Information provided:
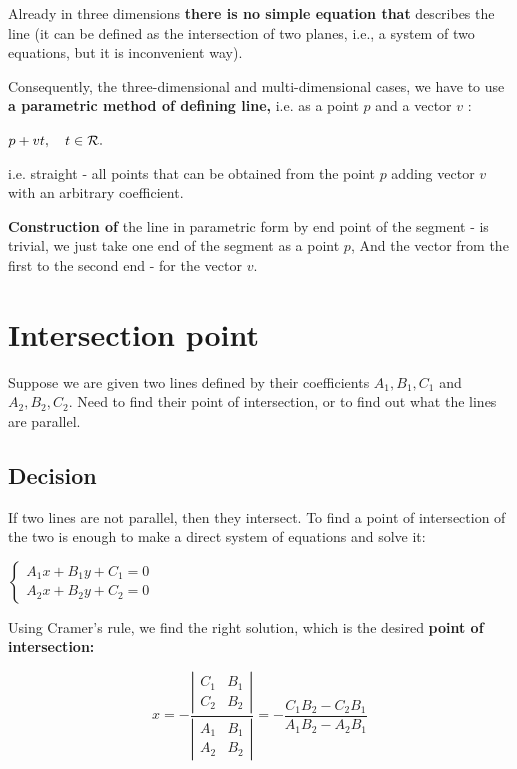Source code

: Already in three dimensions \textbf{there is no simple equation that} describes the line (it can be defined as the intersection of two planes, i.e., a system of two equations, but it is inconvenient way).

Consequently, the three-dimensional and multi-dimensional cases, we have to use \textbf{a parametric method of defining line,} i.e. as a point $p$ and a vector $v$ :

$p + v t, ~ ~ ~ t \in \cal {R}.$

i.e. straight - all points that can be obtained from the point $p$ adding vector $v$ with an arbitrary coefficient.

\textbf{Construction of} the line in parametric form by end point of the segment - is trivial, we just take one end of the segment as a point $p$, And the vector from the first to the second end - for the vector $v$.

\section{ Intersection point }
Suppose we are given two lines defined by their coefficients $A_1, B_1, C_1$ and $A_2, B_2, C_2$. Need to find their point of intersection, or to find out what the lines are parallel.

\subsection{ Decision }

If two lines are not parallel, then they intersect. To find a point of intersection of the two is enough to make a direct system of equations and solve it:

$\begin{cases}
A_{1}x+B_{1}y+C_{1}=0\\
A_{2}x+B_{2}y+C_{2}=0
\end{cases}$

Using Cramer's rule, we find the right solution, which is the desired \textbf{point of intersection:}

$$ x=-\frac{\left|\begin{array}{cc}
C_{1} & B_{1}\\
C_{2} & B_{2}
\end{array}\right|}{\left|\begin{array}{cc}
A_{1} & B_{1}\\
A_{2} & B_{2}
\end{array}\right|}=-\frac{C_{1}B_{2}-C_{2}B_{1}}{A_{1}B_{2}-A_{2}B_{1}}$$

--

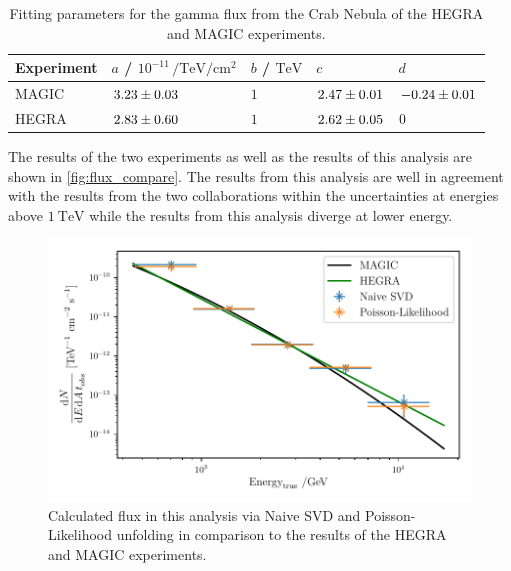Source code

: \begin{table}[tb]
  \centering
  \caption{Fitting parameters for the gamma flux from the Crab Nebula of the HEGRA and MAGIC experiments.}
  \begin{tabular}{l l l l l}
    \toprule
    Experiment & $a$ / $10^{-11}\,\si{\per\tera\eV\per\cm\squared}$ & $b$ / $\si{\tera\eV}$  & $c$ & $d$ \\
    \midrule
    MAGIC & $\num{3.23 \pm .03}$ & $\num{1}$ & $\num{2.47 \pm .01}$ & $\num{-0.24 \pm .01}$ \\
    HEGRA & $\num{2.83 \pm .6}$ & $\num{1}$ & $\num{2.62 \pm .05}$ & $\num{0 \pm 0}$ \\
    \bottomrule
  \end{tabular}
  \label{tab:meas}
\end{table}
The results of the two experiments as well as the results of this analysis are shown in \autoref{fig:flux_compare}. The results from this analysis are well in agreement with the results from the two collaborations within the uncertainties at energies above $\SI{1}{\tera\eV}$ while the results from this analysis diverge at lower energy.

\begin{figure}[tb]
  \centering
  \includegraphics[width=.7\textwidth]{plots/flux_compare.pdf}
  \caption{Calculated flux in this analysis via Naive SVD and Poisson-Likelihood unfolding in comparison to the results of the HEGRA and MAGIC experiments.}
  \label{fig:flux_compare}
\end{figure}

Exercise requirements: Provide the count of lines in the entries above that hold the word "system", and leave out everything else.

Solved exercise: 2